Monday, January 10, 2011

honey, honey

I have a kitchen full of dishes.  Not just a sink full.  A kitchen full.  Oh dirty dishes.  Kitchen full of dirty dishes.

Yesterday I made Tom Kha Gai (Thai Chicken Coconut soup) and because I wasn't feeling well, didn't really clean up after myself too much.  Tonight I made a big pot of beans and ham and another big pot of chili.  I'm getting ready to hibernate or something because I've got a quiche and a pot of split pea soup ready to go for tomorrow.  First I need to clean the kitchen, though.  Those damn dishes.

The plan is to have a week's worth of dinners in the fridge and then a freezer full of portions that I can either eat soon or later.  Depending.  On mood and taste and all of that jazz.  I like having a full freezer.

When my mom was so sick, and then after she died, I used to go home on the weekends and cook for my dad.  I'd make all kinds of things to freeze so he'd have dinner during the week.  He loved my spaghetti.  I'd make different soups, stews, and meatloaf.  Before I went back on Sunday evenings I'd make him a big bowl of egg salad and a big bowl of tuna salad for his lunches.

Since he died I don't cook nearly as often.  And I miss being useful like that.

So much so that, um, well, some of what I'm freezing is going to end up in someone else's freezer.  I know it'll be a nice surprise when he gets back, and, well, he loves my cooking.  He goes on about my cooking.  I want to hear him go on about my cooking.  I can let myself have that a little longer, can't I?

I put the kabosh on the dating dud from the weekend.  Too many texts and too many texts suggesting cuddling and calling me honey.  I'm not your honey after one date.  I'm no one's honey.  You have to earn me being your honey, honey.
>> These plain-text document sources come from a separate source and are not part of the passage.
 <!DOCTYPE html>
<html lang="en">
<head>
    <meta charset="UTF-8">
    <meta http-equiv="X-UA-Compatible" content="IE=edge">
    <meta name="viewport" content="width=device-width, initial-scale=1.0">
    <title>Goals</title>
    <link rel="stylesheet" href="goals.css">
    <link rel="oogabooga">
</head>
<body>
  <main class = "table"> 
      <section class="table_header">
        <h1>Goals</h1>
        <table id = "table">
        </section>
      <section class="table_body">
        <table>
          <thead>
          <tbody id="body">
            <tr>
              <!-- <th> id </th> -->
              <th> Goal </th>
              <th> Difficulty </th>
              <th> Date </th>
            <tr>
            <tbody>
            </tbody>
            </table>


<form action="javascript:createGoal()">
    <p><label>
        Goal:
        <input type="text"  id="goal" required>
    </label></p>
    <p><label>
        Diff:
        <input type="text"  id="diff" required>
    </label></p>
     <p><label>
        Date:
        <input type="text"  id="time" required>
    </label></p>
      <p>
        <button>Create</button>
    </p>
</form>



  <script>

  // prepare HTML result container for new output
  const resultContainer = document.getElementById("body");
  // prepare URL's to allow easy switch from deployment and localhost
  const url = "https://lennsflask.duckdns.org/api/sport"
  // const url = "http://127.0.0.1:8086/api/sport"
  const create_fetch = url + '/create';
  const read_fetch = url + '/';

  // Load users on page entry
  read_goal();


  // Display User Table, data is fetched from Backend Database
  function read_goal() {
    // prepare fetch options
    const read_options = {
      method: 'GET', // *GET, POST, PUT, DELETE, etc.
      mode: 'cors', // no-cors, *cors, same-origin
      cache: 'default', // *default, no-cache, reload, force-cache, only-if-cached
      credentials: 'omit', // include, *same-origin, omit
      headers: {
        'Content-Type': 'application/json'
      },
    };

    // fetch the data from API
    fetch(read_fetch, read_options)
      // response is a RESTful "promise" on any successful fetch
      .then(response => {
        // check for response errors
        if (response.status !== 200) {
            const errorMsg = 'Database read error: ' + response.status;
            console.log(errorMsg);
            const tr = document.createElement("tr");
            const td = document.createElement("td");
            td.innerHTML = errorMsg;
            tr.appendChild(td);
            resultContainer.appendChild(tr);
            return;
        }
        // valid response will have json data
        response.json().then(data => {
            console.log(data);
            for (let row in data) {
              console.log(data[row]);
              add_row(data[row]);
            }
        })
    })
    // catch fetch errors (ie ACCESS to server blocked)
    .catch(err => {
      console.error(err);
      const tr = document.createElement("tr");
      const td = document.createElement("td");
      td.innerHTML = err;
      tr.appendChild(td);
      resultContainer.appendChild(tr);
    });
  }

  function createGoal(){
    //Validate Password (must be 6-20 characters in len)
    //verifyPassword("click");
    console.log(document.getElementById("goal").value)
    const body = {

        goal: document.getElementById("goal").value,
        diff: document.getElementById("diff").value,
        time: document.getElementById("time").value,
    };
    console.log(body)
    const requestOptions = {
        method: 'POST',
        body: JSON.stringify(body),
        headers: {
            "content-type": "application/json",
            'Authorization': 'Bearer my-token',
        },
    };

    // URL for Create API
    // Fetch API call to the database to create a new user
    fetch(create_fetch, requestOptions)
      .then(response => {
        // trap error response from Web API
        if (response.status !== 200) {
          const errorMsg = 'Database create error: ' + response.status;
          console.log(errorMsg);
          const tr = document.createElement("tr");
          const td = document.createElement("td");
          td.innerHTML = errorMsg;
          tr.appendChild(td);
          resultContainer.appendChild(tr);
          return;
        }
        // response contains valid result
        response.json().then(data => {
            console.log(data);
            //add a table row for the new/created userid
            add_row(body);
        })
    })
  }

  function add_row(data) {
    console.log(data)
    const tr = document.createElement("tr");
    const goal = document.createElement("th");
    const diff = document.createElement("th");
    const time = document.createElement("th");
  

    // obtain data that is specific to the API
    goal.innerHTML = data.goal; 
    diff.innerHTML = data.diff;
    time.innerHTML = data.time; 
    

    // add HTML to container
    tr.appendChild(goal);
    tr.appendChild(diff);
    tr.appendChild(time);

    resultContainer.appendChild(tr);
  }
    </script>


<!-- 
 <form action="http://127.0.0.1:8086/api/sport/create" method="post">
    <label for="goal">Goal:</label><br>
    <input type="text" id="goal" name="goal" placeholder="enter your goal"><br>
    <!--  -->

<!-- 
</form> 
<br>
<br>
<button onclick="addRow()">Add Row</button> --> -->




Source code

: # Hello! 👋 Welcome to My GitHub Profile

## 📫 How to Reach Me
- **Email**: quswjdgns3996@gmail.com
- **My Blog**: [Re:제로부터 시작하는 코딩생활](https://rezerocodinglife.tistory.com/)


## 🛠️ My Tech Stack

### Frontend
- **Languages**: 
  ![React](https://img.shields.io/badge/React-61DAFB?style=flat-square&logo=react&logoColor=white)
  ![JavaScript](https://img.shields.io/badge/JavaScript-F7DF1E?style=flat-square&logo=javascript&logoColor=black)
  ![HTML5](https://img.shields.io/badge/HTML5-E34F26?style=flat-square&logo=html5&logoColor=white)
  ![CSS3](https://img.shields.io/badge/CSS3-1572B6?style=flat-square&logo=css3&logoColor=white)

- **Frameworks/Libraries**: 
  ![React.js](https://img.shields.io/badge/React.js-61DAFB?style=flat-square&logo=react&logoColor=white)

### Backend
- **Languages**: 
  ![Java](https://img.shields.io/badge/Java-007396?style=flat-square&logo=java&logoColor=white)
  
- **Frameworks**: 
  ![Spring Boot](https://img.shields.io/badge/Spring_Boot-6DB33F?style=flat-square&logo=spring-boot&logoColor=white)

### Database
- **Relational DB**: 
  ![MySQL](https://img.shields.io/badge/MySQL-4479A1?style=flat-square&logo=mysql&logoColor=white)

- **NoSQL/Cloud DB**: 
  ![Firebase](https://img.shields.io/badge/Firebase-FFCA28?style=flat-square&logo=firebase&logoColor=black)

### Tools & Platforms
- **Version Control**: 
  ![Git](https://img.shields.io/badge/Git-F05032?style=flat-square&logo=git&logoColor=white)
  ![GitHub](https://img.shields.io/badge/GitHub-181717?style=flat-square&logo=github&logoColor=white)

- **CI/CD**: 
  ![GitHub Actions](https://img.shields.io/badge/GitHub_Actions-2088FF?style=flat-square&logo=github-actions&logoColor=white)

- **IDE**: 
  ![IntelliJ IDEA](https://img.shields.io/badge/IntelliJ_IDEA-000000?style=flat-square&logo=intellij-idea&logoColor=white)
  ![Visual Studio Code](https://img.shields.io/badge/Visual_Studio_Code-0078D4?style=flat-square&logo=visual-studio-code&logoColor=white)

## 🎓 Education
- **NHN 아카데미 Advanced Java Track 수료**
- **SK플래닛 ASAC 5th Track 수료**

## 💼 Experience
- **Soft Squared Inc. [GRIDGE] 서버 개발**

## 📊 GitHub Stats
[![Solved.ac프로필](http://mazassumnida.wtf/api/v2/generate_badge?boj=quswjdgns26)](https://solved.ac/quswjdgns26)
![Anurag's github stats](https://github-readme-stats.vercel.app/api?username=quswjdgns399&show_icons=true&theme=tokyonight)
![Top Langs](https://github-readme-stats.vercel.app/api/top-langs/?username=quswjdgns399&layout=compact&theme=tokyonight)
And I'm not going to cuddle with you after one date, either.

It's a requirement that the man in my life be half as good as my dog.  Also a requirement that he have the ability to love her half as much as I do.  The latter, at least, didn't seem likely.

I'm going to go do those dishes now, have a glass of milk, read a bit, and call it a night.  Need to get some rest so I can continue cooking in the morning and hang out with Jessie in the afternoon.